What challenges did they present?
Qasr Al Sarab Desert Resort by Anantara in Abu Dhabi’s enchanting Liwa Desert was one of the most unusual projects that we proudly worked on. One of the challenges was that the wood finishes had to be given distress fort look. Our proficient team crafted timber to match the aesthetics of the fort look-alike resort. Highest quality timber had to be used in order to sustain the harsh weather conditions in the desert. The modern building was built in the centre of the desert – where there is no life for 60-70 kilometres and basic amenities, such as hospital, were deficient. Constant change in the formation of sand dunes affected the logistics and schedule of finishing the project on time.
Another project that we found most challenging and we are proud of is the Alila Jabal Akhdar resort in Oman. With the site being 4,000m above sea level, logistics such as the acclimatisation of workers became a challenge. However, with S&T’s expertise in planning and execution, this challenge was met and project was completed proficiently.
What are you most looking forward to completing?
We are looking forward to completing structural renovation and fit-out works of the architecturally significant Grade II listed property in London – The LaLit.

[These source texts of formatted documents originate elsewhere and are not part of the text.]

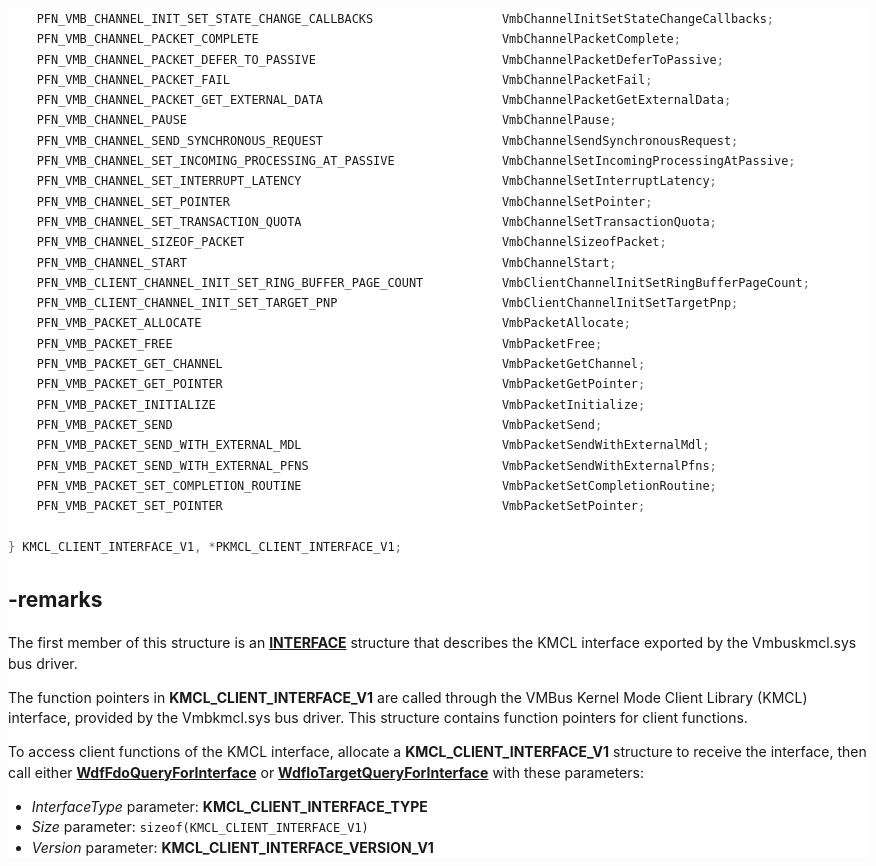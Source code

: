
 ```cpp
    PFN_VMB_CHANNEL_INIT_SET_STATE_CHANGE_CALLBACKS                  VmbChannelInitSetStateChangeCallbacks;
    PFN_VMB_CHANNEL_PACKET_COMPLETE                                  VmbChannelPacketComplete;
    PFN_VMB_CHANNEL_PACKET_DEFER_TO_PASSIVE                          VmbChannelPacketDeferToPassive;
    PFN_VMB_CHANNEL_PACKET_FAIL                                      VmbChannelPacketFail;
    PFN_VMB_CHANNEL_PACKET_GET_EXTERNAL_DATA                         VmbChannelPacketGetExternalData;
    PFN_VMB_CHANNEL_PAUSE                                            VmbChannelPause;
    PFN_VMB_CHANNEL_SEND_SYNCHRONOUS_REQUEST                         VmbChannelSendSynchronousRequest;
    PFN_VMB_CHANNEL_SET_INCOMING_PROCESSING_AT_PASSIVE               VmbChannelSetIncomingProcessingAtPassive;
    PFN_VMB_CHANNEL_SET_INTERRUPT_LATENCY                            VmbChannelSetInterruptLatency;
    PFN_VMB_CHANNEL_SET_POINTER                                      VmbChannelSetPointer;
    PFN_VMB_CHANNEL_SET_TRANSACTION_QUOTA                            VmbChannelSetTransactionQuota;
    PFN_VMB_CHANNEL_SIZEOF_PACKET                                    VmbChannelSizeofPacket;
    PFN_VMB_CHANNEL_START                                            VmbChannelStart;
    PFN_VMB_CLIENT_CHANNEL_INIT_SET_RING_BUFFER_PAGE_COUNT           VmbClientChannelInitSetRingBufferPageCount;
    PFN_VMB_CLIENT_CHANNEL_INIT_SET_TARGET_PNP                       VmbClientChannelInitSetTargetPnp;
    PFN_VMB_PACKET_ALLOCATE                                          VmbPacketAllocate;
    PFN_VMB_PACKET_FREE                                              VmbPacketFree;
    PFN_VMB_PACKET_GET_CHANNEL                                       VmbPacketGetChannel;
    PFN_VMB_PACKET_GET_POINTER                                       VmbPacketGetPointer;
    PFN_VMB_PACKET_INITIALIZE                                        VmbPacketInitialize;
    PFN_VMB_PACKET_SEND                                              VmbPacketSend;
    PFN_VMB_PACKET_SEND_WITH_EXTERNAL_MDL                            VmbPacketSendWithExternalMdl;
    PFN_VMB_PACKET_SEND_WITH_EXTERNAL_PFNS                           VmbPacketSendWithExternalPfns;
    PFN_VMB_PACKET_SET_COMPLETION_ROUTINE                            VmbPacketSetCompletionRoutine;
    PFN_VMB_PACKET_SET_POINTER                                       VmbPacketSetPointer;

} KMCL_CLIENT_INTERFACE_V1, *PKMCL_CLIENT_INTERFACE_V1;
```

## -remarks

The first member of this structure is an [**INTERFACE**](../wdm/ns-wdm-_interface.md) structure that describes the KMCL interface exported by the Vmbuskmcl.sys bus driver.

The function pointers in **KMCL_CLIENT_INTERFACE_V1** are called through the VMBus Kernel Mode Client Library (KMCL) interface, provided by the Vmbkmcl.sys bus driver. This structure contains function pointers for client functions. 

To access client functions of the KMCL interface, allocate a **KMCL_CLIENT_INTERFACE_V1** structure to receive the interface, then call either [**WdfFdoQueryForInterface**](../wdffdo/nf-wdffdo-wdffdoqueryforinterface.md) or [**WdfIoTargetQueryForInterface**](../wdfiotarget/nf-wdfiotarget-wdfiotargetqueryforinterface.md) with these parameters:
 
- *InterfaceType* parameter: **KMCL_CLIENT_INTERFACE_TYPE**
- *Size* parameter: `sizeof(KMCL_CLIENT_INTERFACE_V1)`
- *Version* parameter: **KMCL_CLIENT_INTERFACE_VERSION_V1**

S&T has undertaken the refit and refurbishment of the former St Olave’s Grammar School, near London’s Tower Bridge. We have used our engineering expertise for the various complex aspects of structural works, MEP works, civil and interiors and for several factors of landscaping. One of the challenging tasks is to retain, restore or replace with ‘like for like’ many of the school’s original features; from oak panelling, cornicing, and the beautiful arched windows to skirting boards, mouldings and chimneys. Even the ornate plasterwork and panelling in the old headmaster’s study has been retained in this 70-room boutique hotel.
What trends do you identify in the interiors fit-out sector?
If we look at cities across the region, such as Dubai and Doha, the fit-out work is quite modern and contemporary with glass and metal as the most commonly used materials and incorporate flexible aesthetics. By using modern finishes such as acrylic or glass, these cities are moving away from the traditional stone and marble. Oman is a mix of both modern and classical.